Accuracy drops when i add Graph Conv layer in graph calssification?

I have built a similar graph classification model like this one :
https://docs.dgl.ai/en/0.4.x/tutorials/basics/4_batch.html

on my own graph dataset, the problem is that when i remove all those graphConv layers in the example above and only have a nn.linear layer, i get a good accuracy even after 100 epochs, but when i even add a single GraphConv layer, even when the input and output are the same length (so you would think it would at least learn the identity function…) then i cant even overfit on training samples, the loss goes a lot higher on training samples even after 5000 epochs! so even with 5000 epochs the loss on TRAINING samples is higher than when i only have a linear layer (i did 5000 epoch to make sure its not because it hasn’t learned the good parameters)

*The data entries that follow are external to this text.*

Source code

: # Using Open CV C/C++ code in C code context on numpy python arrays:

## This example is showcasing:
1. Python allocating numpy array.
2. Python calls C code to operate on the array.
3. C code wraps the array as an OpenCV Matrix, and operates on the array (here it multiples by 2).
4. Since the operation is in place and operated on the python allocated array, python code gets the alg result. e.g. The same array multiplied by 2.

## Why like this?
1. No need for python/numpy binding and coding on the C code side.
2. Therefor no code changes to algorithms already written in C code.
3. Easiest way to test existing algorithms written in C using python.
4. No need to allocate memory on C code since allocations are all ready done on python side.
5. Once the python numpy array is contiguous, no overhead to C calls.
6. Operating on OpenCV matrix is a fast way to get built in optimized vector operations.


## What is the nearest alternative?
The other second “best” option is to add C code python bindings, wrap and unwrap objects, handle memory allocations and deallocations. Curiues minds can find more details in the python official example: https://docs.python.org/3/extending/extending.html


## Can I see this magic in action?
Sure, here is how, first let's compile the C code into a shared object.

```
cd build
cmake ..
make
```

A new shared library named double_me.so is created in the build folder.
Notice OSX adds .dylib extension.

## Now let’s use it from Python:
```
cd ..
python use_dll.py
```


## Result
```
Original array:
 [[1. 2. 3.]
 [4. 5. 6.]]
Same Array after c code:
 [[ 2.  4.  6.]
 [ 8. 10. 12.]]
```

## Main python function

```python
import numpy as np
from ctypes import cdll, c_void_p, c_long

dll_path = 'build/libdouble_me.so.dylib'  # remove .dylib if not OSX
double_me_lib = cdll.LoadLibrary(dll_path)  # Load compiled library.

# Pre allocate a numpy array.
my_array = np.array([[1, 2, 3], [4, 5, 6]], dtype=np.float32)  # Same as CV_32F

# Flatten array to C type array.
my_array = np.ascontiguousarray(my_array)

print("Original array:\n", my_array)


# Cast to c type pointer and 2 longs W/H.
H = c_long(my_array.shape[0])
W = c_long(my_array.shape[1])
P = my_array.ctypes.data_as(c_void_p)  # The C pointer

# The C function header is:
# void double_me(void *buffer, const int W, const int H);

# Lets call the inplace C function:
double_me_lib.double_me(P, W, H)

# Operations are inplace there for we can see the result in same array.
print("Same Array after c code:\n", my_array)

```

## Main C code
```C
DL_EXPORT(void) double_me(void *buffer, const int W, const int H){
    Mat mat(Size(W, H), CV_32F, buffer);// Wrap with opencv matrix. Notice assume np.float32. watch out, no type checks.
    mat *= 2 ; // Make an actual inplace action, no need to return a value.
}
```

so why is that? also where is the message pasing part of GCN in their graph classification example? does the GraphConv take care of that ? if not then why didn’t they include it in their example?

  1. Can you elaborate more about your graph dataset? What kind of graphs are you dealing with? What kind of topology do they have? What do you use for the initial node features?
  2. Have you tried tuning the hyperparameters?
  3. GraphConv implements message passing here.
  1. there is no fixed topology, just imagine many graphs from 5 nodes to 4000, which might have some isolated nodes, its a social network graph (custom dataset), and i created them using dgl.DGLGraph (didnt convert from nx). the initial node features are actually good and there is no problem with them because even when i average them and give them to a simple decision tree the accuracy is good but was hoping GCN would make it better. (initial node features are word2vec vectors)

  2. yes, i tried changing the hidden layer size, number of layers, learning rate, batch size.

the only difference between my model and the example in dgl website is that mine is a binary classification, so do you suggest that i use the CrossEntropyLoss loss function or something else? also should i add a softmax for the output of self.classify(hg) ?

  1. If your graphs have isolated nodes, you may want to add self loops (i.e. an edge from a node to itself) to preserve the old features of the nodes.
  2. For binary classification, you can use BCEWithLogitsLoss.